Wednesday, May 28, 2008

Progresses on the CLI JIT backend front

In the last months, I've actively worked on the CLI backend for PyPy's JIT generator, whose goal is to automatically generate JIT compilers that produces .NET bytecode on the fly.

The CLI JIT backend is far from be completed and there is still a lot of work to be done before it can handle the full PyPy's Python interpreter; nevertheless, yesterday I finally got the first .NET executable that contains a JIT for a very simple toy language called tlr, which implements an interpreter for a minimal register based virtual machine with only 8 operations.
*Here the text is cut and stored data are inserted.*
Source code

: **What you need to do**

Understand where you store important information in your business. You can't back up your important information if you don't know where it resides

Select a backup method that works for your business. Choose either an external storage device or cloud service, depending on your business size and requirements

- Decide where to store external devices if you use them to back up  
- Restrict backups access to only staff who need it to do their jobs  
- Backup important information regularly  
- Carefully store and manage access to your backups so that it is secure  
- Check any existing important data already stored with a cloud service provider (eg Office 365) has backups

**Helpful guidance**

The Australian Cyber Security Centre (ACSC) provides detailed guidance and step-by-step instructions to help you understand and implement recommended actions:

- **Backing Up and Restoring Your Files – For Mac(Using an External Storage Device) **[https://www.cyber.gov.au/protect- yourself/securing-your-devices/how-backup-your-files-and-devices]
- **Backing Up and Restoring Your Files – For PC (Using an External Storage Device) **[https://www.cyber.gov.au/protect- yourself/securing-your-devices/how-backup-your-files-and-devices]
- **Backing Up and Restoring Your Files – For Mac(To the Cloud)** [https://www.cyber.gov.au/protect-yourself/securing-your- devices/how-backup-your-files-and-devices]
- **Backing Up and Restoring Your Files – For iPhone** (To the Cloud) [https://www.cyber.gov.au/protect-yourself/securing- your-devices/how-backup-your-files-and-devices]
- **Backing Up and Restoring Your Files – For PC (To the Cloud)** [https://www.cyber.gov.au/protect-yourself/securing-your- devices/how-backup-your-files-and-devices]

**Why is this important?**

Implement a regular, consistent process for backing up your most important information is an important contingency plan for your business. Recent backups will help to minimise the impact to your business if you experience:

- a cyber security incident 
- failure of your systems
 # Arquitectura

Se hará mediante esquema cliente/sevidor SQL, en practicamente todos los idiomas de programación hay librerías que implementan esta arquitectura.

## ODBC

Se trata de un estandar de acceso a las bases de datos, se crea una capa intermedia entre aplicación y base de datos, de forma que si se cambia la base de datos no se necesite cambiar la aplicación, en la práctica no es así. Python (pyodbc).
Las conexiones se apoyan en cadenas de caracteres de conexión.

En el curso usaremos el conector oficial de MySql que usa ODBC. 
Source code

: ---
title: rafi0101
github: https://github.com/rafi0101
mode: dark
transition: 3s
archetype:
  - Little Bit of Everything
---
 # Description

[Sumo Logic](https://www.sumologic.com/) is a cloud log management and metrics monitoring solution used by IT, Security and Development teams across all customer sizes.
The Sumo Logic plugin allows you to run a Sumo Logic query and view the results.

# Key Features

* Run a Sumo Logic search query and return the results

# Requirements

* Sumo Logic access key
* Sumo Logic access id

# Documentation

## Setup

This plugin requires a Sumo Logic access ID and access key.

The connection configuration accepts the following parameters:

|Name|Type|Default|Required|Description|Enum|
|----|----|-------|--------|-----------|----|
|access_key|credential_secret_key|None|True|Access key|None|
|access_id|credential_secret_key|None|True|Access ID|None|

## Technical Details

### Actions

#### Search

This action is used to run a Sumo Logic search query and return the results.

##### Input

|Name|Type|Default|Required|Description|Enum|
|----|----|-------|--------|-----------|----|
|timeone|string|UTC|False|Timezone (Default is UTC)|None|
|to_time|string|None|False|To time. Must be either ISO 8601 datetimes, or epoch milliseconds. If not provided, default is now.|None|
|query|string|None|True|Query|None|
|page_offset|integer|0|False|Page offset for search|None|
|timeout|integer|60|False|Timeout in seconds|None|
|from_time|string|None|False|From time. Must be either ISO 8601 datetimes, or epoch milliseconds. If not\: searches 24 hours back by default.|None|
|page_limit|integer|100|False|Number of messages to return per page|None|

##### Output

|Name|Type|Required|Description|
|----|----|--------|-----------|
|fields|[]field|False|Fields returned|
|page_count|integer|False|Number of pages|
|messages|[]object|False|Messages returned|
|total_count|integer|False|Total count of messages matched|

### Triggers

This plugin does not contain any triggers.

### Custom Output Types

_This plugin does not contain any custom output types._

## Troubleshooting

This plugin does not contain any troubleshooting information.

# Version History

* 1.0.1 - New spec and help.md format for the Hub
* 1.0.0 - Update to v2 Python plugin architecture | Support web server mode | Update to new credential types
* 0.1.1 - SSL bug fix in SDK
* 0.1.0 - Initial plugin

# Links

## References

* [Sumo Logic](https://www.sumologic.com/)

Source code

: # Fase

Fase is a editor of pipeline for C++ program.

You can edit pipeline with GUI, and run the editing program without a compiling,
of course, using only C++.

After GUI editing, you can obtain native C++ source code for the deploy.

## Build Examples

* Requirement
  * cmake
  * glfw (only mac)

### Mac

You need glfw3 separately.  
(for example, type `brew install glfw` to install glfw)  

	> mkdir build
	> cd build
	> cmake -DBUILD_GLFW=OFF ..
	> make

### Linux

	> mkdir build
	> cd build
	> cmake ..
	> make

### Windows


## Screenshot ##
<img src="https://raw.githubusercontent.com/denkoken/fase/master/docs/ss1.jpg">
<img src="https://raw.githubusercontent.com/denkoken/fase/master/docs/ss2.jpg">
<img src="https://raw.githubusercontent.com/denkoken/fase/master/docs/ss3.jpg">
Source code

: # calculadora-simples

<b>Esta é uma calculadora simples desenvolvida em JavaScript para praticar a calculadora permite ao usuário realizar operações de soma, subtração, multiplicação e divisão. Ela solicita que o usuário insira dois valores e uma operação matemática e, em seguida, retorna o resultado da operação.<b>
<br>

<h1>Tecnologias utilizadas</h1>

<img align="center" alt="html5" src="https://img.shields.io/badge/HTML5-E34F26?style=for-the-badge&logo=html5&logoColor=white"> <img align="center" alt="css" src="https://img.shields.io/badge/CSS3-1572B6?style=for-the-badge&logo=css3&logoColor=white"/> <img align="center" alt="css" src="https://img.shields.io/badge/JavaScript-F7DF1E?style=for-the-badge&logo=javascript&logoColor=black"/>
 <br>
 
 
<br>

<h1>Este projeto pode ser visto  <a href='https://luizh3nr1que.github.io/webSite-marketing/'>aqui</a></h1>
To compile the tlr VM, follow these steps:

  1. get a fresh checkout of the oo-jit branch, i.e. the branch where the CLI JIT development goes on:

    $ svn co http://codespeak.net/svn/pypy/branch/oo-jit
    
  2. go to the oo-jit/pypy/jit/tl directory, and compile the tlr VM with the CLI backend and JIT enabled:

    $ cd oo-jit/pypy/jit/tl/
    $ ../../translator/goal/translate.py -b cli --jit --batch targettlr
    

The goal of our test program is to compute the square of a given number; since the only operations supported by the VM are addition and negation, we compute the result by doing repetitive additions; I won't describe the exact meaning of all the tlr bytecodes here, as they are quite self-documenting:

ALLOCATE,    3,   # make space for three registers
MOV_A_R,     0,   # i = a
MOV_A_R,     1,   # copy of 'a'

SET_A,       0,
MOV_A_R,     2,   # res = 0

# 10:
SET_A,       1,
NEG_A,
ADD_R_TO_A,  0,
MOV_A_R,     0,   # i--

MOV_R_A,     2,
ADD_R_TO_A,  1,
MOV_A_R,     2,   # res += a

MOV_R_A,     0,
JUMP_IF_A,  10,   # if i!=0: goto 10

MOV_R_A,     2,
RETURN_A          # return res

You can find the program also at the end of the tlr module; to get an assembled version of the bytecode, ready to be interpreted, run this command:

$ python tlr.py assemble > square.tlr

Now, we are ready to execute the code through the tlr VM; if you are using Linux/Mono, you can simply execute the targettlr-cli script that has been created for you; however, if you use Windows, you have to manually fish the executable inside the targettlr-cli-data directory:

# Linux
$ ./targettlr-cli square.tlr 16
256

# Windows
> targettlr-cli-data\main.exe square.tlr 16
256

Cool, our program computed the result correctly! But, how can we be sure that it really JIT compiled our code instead of interpreting it? To inspect the code that it's generated by our JIT compiler, we simply set the PYPYJITLOG environment variable to a filename, so that the JIT will create a .NET assembly containing all the code that has been generated by the JIT:

$ PYPYJITLOG=generated.dll ./targettlr-cli square.tlr 16
256
$ file generated.dll
generated.dll: MS-DOS executable PE  for MS Windows (DLL) (console) Intel 80386 32-bit

Now, we can inspect the DLL with any IL disassembler, such as ilasm or monodis; here is an excerpt of the disassembled code, that shows how our square.tlr bytecode has been compiled to .NET bytecode:

.method public static  hidebysig default int32 invoke (object[] A_0, int32 A_1)  cil managed
{
    .maxstack 3
    .locals init (int32 V_0, int32 V_1, int32 V_2, int32 V_3, int32 V_4, int32 V_5)

    ldc.i4 -1
    ldarg.1
    add
    stloc.1
    ldc.i4 0
    ldarg.1
    add
    stloc.2
    IL_0010:  ldloc.1
    ldc.i4.0
    cgt.un
    stloc.3
    ldloc.3
    brfalse IL_003b

    ldc.i4 -1
    ldloc.1
    add
    stloc.s 4
    ldloc.2
    ldarg.1
    add
    stloc.s 5
    ldloc.s 5
    stloc.2
    ldloc.s 4
    stloc.1
    ldarg.1
    starg 1

    nop
    nop
    br IL_0010

    IL_003b:  ldloc.2
    stloc.0
    br IL_0042

    ldloc.0
    ret
}

If you know a bit IL, you can see that the code generated is not optimal, as there are some redundant operations like all those stloc/ldloc pairs; however, while not optimal, it is still quite good code, not much different to what you would get by writing the square algorithm directly in e.g. C#.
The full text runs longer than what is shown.